▶ _What the task asks_: Say how many lines in the records include the string "MessageParam", adding no other words.

□ □ □

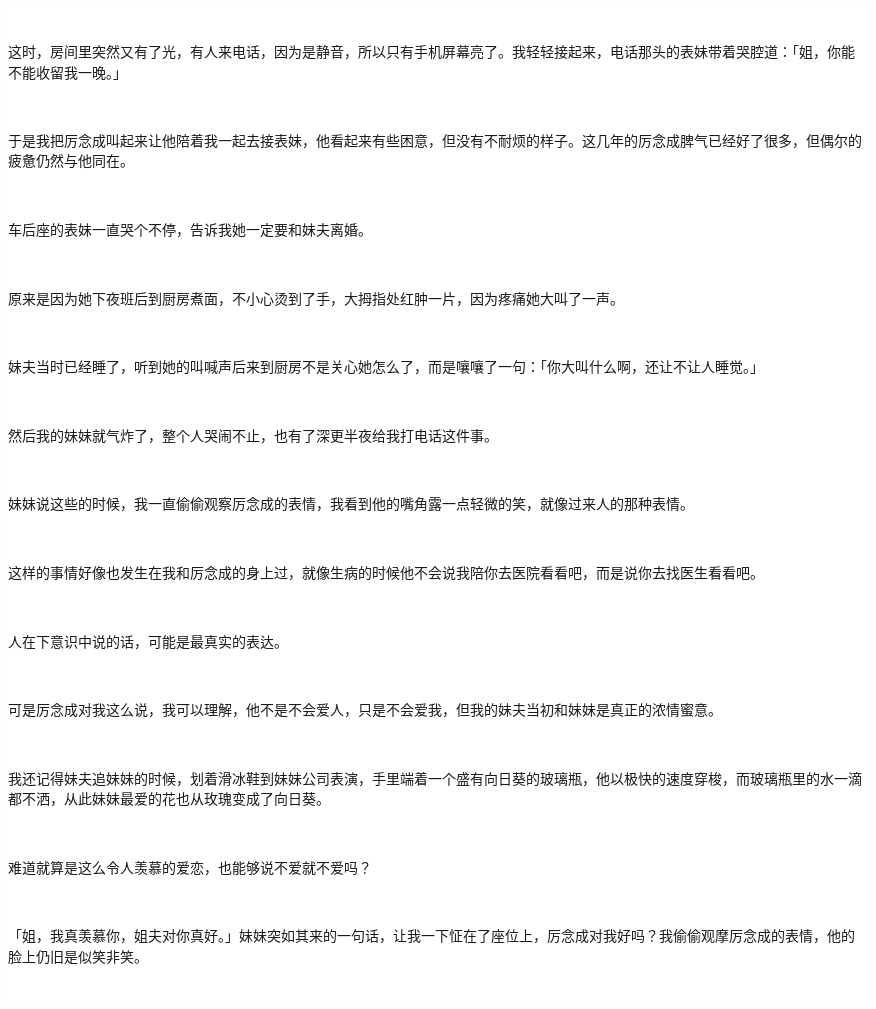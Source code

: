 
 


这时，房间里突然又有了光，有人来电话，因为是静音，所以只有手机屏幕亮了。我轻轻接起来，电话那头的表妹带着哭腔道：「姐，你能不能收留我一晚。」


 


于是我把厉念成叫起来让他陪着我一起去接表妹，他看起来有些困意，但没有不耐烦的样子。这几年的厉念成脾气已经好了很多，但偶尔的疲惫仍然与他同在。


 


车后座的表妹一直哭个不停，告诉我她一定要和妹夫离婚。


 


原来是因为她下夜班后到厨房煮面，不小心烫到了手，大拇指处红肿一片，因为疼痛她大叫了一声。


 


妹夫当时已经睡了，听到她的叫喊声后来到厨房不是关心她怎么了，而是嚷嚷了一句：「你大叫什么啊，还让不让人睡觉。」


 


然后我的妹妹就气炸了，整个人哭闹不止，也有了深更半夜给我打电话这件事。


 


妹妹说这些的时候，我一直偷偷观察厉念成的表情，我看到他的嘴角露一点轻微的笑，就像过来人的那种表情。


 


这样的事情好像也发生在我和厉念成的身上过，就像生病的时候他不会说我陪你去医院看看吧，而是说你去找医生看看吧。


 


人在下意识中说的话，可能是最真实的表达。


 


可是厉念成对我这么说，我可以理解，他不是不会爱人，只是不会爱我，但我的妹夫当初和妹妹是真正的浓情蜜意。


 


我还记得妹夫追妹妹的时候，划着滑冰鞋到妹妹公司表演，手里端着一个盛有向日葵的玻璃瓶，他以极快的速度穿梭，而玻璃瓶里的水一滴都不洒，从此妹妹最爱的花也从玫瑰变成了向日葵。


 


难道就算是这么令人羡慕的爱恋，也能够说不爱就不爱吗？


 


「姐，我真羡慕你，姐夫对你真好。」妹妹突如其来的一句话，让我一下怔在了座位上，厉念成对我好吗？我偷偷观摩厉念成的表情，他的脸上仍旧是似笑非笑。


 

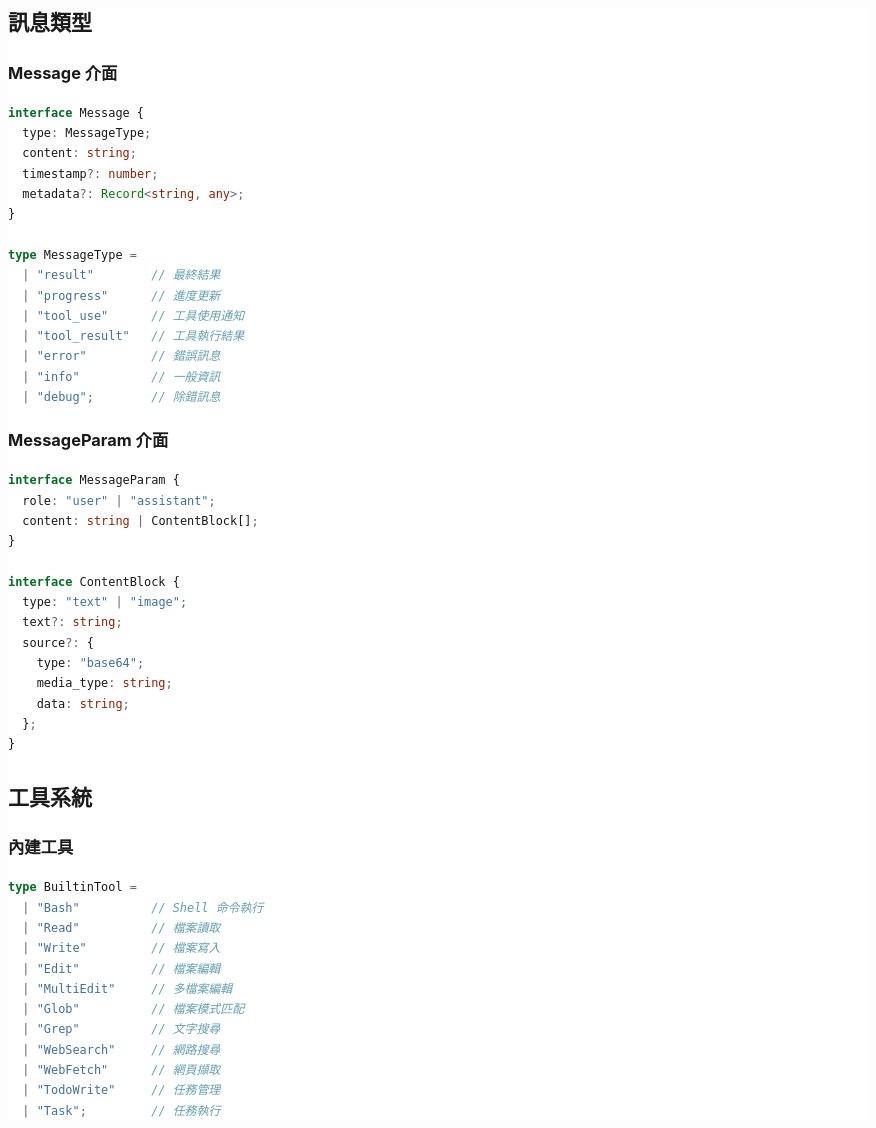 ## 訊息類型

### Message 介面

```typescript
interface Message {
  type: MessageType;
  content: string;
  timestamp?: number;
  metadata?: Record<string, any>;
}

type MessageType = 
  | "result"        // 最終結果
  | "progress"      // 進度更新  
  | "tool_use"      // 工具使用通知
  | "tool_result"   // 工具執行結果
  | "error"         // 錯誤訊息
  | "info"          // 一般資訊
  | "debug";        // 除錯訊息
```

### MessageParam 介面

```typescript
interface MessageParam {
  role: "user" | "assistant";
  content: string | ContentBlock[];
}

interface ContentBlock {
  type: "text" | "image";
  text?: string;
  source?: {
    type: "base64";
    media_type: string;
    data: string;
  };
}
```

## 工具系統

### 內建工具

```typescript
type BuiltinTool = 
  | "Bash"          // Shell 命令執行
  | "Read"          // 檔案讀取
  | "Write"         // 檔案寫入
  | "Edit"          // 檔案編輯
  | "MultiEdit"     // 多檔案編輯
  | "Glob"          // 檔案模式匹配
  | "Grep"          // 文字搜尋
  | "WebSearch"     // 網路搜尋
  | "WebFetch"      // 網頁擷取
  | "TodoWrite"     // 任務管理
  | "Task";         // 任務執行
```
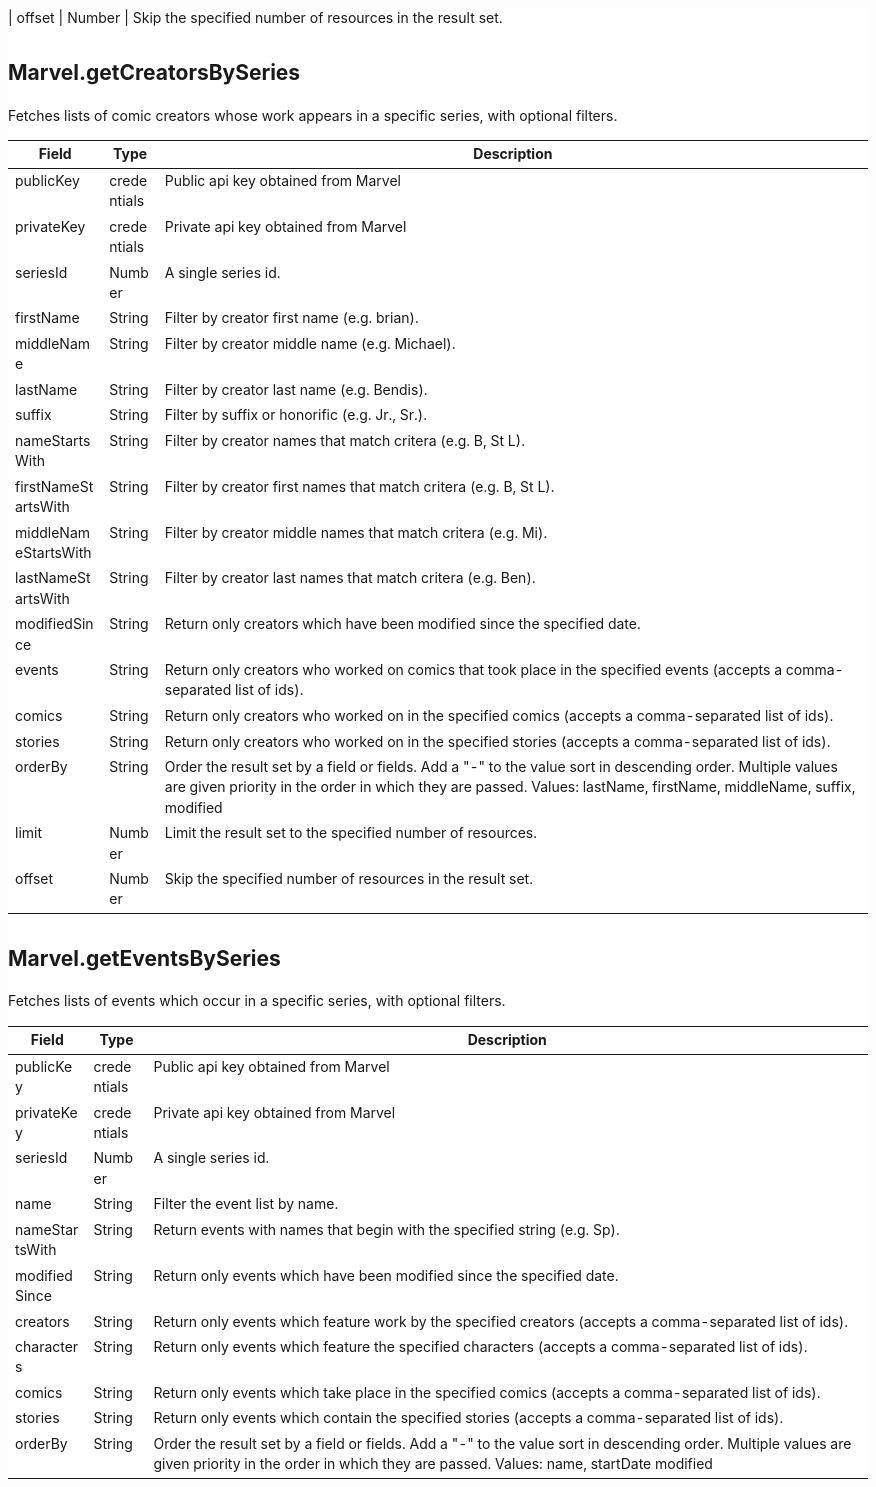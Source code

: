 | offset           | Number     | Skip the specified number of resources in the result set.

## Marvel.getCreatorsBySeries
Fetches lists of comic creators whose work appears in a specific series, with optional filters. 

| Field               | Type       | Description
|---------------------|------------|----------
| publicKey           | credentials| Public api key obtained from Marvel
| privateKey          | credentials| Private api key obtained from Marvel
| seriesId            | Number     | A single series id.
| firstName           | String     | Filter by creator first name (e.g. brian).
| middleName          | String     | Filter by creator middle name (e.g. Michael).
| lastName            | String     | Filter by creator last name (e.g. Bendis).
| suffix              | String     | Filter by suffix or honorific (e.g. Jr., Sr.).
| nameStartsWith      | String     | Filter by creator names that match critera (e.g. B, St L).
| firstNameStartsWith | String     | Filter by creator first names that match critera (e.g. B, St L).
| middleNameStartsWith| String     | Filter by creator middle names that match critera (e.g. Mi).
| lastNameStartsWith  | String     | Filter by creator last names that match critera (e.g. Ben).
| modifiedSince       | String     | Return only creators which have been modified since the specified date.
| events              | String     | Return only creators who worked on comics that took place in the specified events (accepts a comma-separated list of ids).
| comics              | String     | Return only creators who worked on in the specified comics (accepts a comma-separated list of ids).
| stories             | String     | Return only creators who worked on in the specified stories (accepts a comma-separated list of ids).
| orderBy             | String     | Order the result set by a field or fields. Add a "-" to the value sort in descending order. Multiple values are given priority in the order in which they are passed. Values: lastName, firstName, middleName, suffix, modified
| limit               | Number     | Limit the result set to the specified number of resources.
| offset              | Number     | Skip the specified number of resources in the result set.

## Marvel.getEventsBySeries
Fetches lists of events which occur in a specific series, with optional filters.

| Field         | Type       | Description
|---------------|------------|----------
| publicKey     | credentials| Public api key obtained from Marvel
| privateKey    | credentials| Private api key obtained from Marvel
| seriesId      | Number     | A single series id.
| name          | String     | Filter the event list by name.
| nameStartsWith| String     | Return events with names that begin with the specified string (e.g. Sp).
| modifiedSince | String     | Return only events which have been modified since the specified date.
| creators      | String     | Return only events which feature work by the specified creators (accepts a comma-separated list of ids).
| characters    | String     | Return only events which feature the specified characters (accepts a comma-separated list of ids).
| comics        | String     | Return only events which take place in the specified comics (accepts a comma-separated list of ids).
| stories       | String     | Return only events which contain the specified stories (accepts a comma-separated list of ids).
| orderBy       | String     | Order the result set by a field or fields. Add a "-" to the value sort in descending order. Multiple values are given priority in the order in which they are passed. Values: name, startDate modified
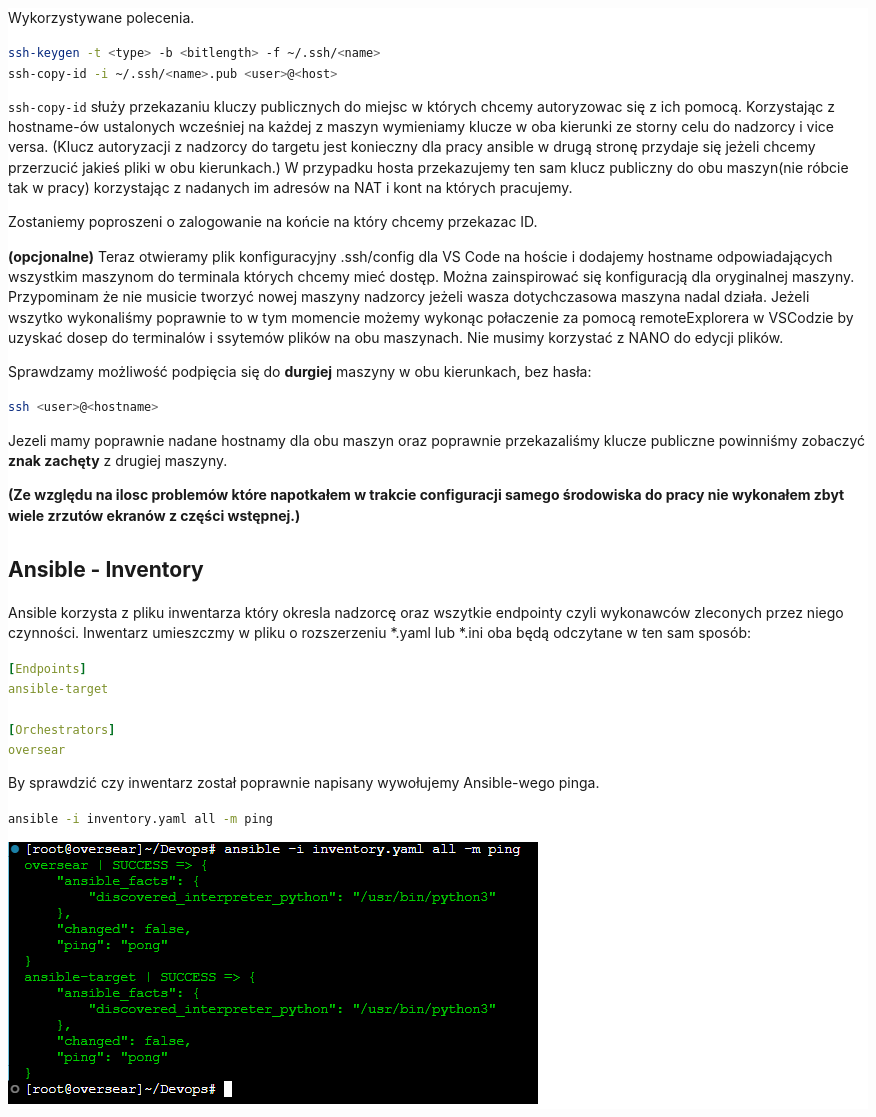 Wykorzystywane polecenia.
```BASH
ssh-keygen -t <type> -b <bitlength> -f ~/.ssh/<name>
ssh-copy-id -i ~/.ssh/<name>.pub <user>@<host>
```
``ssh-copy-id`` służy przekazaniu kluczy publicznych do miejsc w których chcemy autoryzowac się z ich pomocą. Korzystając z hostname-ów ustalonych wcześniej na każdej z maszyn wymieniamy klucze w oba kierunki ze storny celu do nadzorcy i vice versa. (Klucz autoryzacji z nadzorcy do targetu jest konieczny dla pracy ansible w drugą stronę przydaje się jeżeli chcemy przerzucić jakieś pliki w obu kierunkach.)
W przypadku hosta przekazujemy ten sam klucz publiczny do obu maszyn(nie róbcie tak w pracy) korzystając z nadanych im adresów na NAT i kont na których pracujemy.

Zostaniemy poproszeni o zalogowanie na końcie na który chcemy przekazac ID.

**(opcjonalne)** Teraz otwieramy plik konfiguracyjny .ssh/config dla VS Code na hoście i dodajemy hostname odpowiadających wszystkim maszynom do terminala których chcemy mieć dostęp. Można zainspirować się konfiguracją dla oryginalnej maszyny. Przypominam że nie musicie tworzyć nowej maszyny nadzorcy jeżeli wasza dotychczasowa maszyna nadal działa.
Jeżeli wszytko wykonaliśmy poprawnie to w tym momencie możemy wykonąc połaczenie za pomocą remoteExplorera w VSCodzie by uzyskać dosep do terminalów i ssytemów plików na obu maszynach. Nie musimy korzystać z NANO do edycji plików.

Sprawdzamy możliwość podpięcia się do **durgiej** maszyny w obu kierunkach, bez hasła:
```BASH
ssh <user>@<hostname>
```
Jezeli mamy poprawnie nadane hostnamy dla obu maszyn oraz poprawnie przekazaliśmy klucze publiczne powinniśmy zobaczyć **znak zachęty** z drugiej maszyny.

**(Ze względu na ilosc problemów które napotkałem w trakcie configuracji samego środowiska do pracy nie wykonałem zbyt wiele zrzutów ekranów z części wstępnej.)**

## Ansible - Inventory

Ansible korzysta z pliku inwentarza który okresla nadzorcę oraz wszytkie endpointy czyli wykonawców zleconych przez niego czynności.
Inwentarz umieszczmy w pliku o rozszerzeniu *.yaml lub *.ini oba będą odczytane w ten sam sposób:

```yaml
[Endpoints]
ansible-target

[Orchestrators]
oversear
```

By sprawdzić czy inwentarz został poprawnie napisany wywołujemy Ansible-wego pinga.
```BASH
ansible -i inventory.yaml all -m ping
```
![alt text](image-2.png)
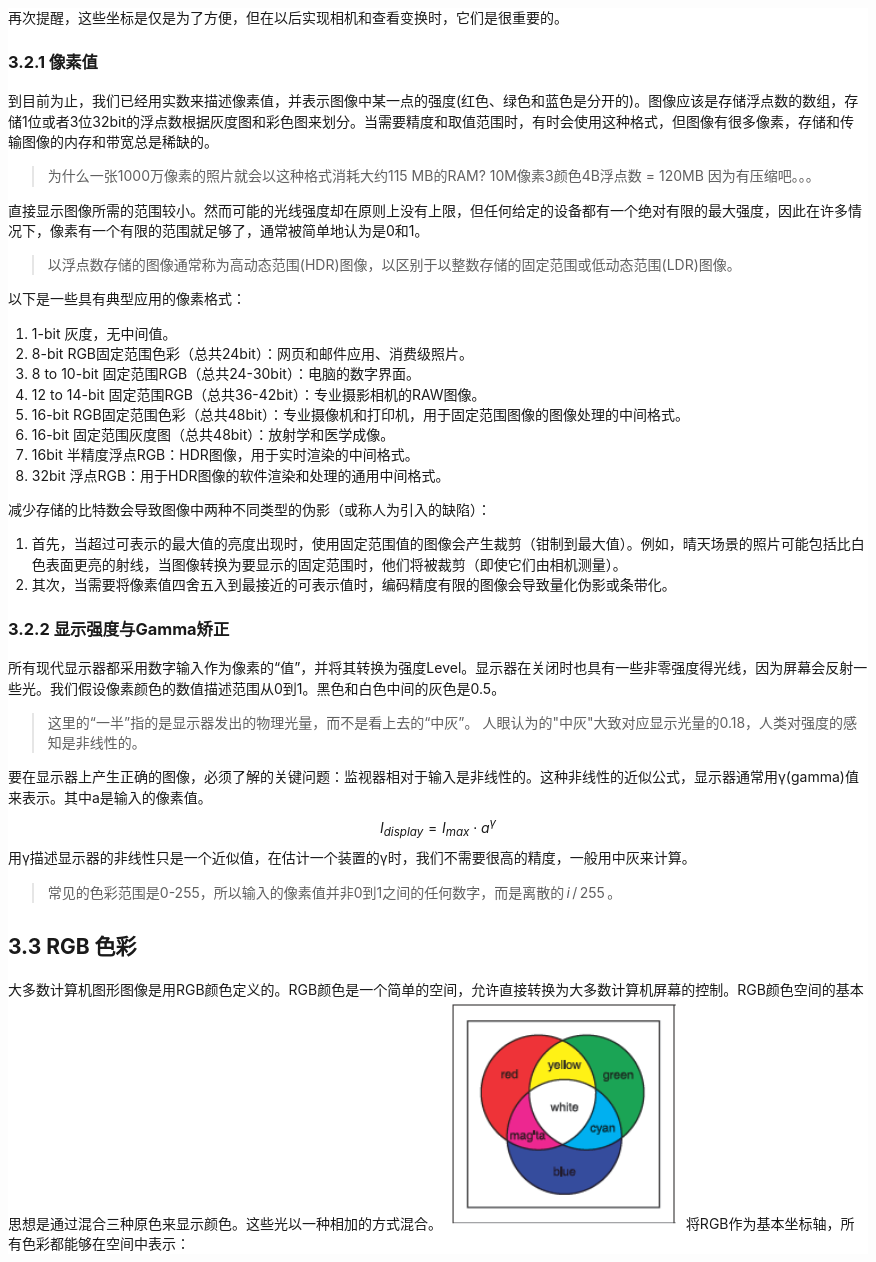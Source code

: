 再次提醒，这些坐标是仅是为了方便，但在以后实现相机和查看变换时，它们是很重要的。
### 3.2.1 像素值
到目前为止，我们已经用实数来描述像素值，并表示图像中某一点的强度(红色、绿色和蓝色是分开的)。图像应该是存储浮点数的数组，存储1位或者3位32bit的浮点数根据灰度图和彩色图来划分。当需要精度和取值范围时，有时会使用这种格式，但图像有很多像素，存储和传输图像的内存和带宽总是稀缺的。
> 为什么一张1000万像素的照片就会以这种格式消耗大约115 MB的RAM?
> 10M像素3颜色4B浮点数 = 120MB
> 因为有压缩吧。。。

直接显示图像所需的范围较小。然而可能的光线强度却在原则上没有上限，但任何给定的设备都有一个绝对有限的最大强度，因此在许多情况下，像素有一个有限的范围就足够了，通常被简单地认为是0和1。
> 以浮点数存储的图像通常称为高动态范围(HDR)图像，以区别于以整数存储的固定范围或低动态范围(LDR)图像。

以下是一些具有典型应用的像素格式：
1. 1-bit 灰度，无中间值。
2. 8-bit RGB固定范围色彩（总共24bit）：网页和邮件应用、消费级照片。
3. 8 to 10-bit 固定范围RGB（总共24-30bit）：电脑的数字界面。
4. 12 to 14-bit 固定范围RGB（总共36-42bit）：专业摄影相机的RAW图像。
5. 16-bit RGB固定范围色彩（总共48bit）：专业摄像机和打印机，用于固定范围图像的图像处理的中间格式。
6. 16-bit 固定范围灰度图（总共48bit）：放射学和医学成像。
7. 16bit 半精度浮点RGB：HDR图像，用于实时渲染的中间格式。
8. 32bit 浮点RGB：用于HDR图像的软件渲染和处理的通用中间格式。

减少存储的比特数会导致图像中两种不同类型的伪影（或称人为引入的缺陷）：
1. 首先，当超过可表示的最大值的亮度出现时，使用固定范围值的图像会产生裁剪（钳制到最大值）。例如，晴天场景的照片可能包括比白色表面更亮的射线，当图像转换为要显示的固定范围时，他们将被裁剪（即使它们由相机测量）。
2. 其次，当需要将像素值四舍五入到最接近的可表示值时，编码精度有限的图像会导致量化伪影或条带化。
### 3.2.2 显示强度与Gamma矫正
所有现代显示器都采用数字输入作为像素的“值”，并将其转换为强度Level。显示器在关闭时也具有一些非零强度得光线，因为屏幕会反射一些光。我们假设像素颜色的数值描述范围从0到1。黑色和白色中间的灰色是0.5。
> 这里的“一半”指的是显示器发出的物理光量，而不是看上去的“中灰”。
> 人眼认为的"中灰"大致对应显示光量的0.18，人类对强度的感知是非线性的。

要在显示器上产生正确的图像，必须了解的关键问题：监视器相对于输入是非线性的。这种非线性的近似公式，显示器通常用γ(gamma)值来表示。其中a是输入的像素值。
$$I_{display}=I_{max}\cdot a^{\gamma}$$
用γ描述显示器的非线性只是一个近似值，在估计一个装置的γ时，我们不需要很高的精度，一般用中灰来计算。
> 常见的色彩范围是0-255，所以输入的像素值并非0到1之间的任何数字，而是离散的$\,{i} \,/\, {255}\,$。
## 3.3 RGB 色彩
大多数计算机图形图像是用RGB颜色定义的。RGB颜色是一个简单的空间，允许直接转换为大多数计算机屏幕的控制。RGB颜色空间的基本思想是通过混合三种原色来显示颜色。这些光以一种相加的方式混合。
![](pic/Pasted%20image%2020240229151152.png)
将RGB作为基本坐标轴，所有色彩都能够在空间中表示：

□ □ □

▶ _Completed exercise_: 2